Format Genotypes Phenotypes Stdevs Replicates Wildtype Alphabets Site labels
JSON yes yes yes yes yes yes yes
CSV + sidecar yes (CSV) yes (CSV) yes (CSV) yes (CSV) yes (sidecar) yes (sidecar) yes (sidecar)
Excel yes (data) yes (data) yes (data) yes (data) yes (meta) yes (meta) yes (meta)
Pickle full container, including caches

JSON schema version

JSON files written by to_json carry a top-level "schema_version": "1". Legacy v1 files without this field still load, but issue a UserWarning:

>>> read_json("v1_legacy_map.json")
UserWarning: JSON file has no schema_version; treating as v1 legacy format

If you want to migrate a v1 file to the v2 format, just re-save it after loading:

from gpmap import read_json, to_json

gpm = read_json("v1_legacy_map.json")
to_json(gpm, "v2_map.json")

CSV sidecar layout

to_csv(gpm, "map.csv") writes two files:

map.csv               # genotypes, phenotypes, stdeviations, n_replicates
map.csv.meta.json     # {schema_version, wildtype, mutations, site_labels}

read_csv will look for the sidecar at either map.csv.meta.json (current convention) or map.meta.json (older convention) and raises FileNotFoundError if neither exists.

Keep CSV and sidecar together

The CSV file alone is not enough to reconstruct the map: wildtype and per-site alphabets live in the sidecar. If you only have the CSV, you can still load it via pd.read_csv and rebuild manually with GenotypePhenotypeMap.from_dataframe(df, wildtype="...", mutations=...).

Excel layout

to_excel writes a workbook with two sheets:

Sheet Columns
data genotypes, phenotypes, stdeviations, n_replicates
meta key, value (rows for schema_version, wildtype, mutations, site_labels)

read_excel expects this layout. JSON-encoded mutations and site_labels are stored as strings in the meta sheet so Excel does not mangle them.

Pickle compatibility

Pickle preserves the full Python object, including cached binary arrays. This is the fastest format and also the most fragile:

  • A pickle written with one version of gpmap-v2 is only guaranteed to load on the same major version.
  • Class paths inside the gpmap package are stable within a major version. Internal refactors that move classes between modules will break pickles across minor versions; we treat that as a breaking change.

For long-term storage, prefer JSON or CSV.

DataFrame round-trip

If you already have a pd.DataFrame, hydrate directly:

gpm = GenotypePhenotypeMap.from_dataframe(df, wildtype="AAA")

This is also how to round-trip through any format pandas supports natively (parquet, feather, HDF, ...). You provide the wildtype on the way in; everything else (alphabets, site labels) is inferred or defaulted.

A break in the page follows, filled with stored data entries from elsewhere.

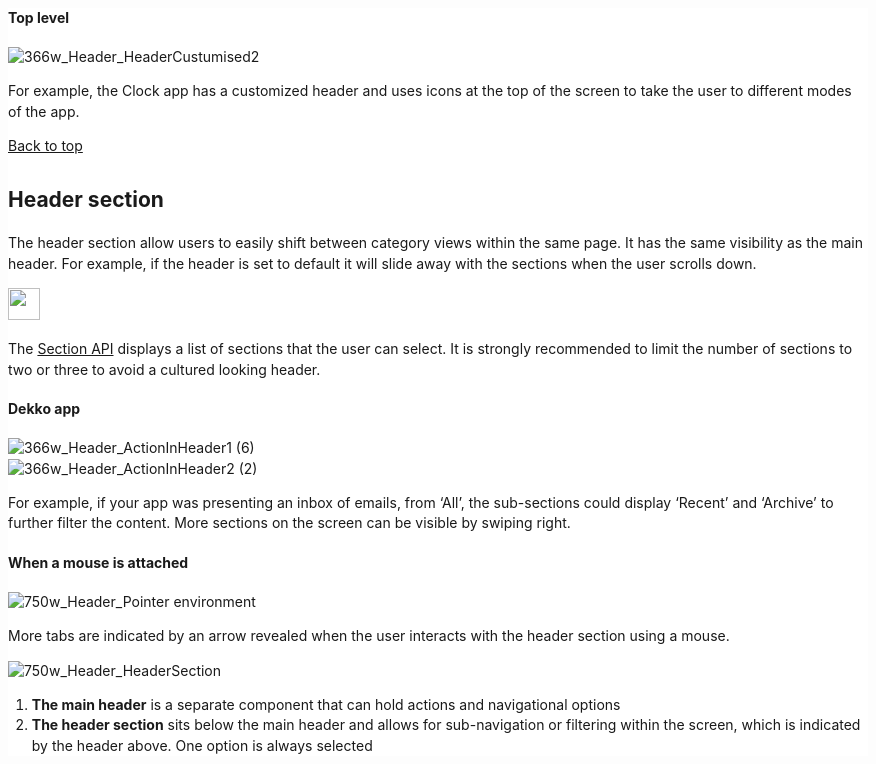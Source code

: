<h4>Top level</h4>
<div class="image-container"><img src="https://assets.ubuntu.com/v1/beb45276-366w_Header_HeaderCustumised2.png" alt="366w_Header_HeaderCustumised2" width="336" height="342" /></div>
</div>
<div class="ten-col">
<p>For example, the Clock app has a customized header and uses icons at the top of the screen to take the user to different modes of the app.</p>
</div>
</section>
<section class="row no-padding-right no-padding-left">
<div class="ten-col">
<div class="link-top not-for-small"><a href="#">Back to top</a></div>
<div class="ten-col">
<h2 id="header-section">Header section</h2>
<p>The header section allow users to easily shift between category views within the same page. It has the same visibility as the main header. For example, if the header is set to default it will slide away with the sections when the user scrolls down.</p>
</div>
<div class="ten-col box-grey vertical-align vertical-align--image-left">
<p><img class="vertical-align__image" src="https://assets.ubuntu.com/v1/608696e3-developer_links.png" alt="" width="32" height="32" /></p>
<div class="vertical-align__content">
<p>The <a class="external" href="https://developer.ubuntu.com/api/apps/qml/sdk-15.04.4/Ubuntu.Components.Sections/">Section API</a> displays a list of sections that the user can select. It is strongly recommended to limit the number of sections to two or three to avoid a cultured looking header.</p>
</div>
</div>
<h4 class="ten-col">Dekko app</h4>
<div class="five-col">
<div class="image-container"><img src="https://assets.ubuntu.com/v1/87bb9446-366w_Header_ActionInHeader1-6.png" alt="366w_Header_ActionInHeader1 (6)" width="336" height="180" /></div>
</div>
<div class="five-col last-col">
<div class="image-container"><img src="https://assets.ubuntu.com/v1/c7289222-366w_Header_ActionInHeader2-2.png" alt="366w_Header_ActionInHeader2 (2)" width="336" height="180" /></div>
</div>
<div class="ten-col">
<p>For example, if your app was presenting an inbox of emails, from &#8216;All&#8217;, the sub-sections could display &#8216;Recent&#8217; and &#8216;Archive&#8217; to further filter the content. More sections on the screen can be visible by swiping right.</p>
</div>
<div class="ten-col">
<h4>When a mouse is attached</h4>
<div class="image-container"><img src="https://assets.ubuntu.com/v1/d9100a09-750w_Header_Pointer-environment.png" alt="750w_Header_Pointer environment" width="671" height="384" /></div>
</div>
<div class="ten-col">
<p>More tabs are indicated by an arrow revealed when the user interacts with the header section using a mouse.</p>
</div>
<div class="ten-col">
<div class="image-container"><img src="https://assets.ubuntu.com/v1/3d853bd3-750w_Header_HeaderSection.png" alt="750w_Header_HeaderSection" width="673" height="161" /></div>
</div>
<div class="ten-col">
<ol>
<li><strong>The main header</strong> is a separate component that can hold actions and navigational options</li>
<li><strong>The header section</strong> sits below the main header and allows for sub-navigation or filtering within the screen, which is indicated by the header above. One option is always selected</li>
</ol>
</div>
</div>
</section>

When you save a DataFrame externally, store the wildtype and per-site alphabets in your own sidecar; gpmap-v2 only owns the JSON/CSV/Excel sidecar conventions.

Performance notes

Format n=65k (L=16) round-trip Notes
Pickle ~50 ms full object dump
JSON ~150 ms one large indented dictionary
CSV ~80 ms data only, sidecar is trivial
Excel ~1 s openpyxl overhead dominates

For programmatic pipelines, CSV is the sweet spot: pandas-friendly, version-stable, and fast. JSON is the best human-readable archival format.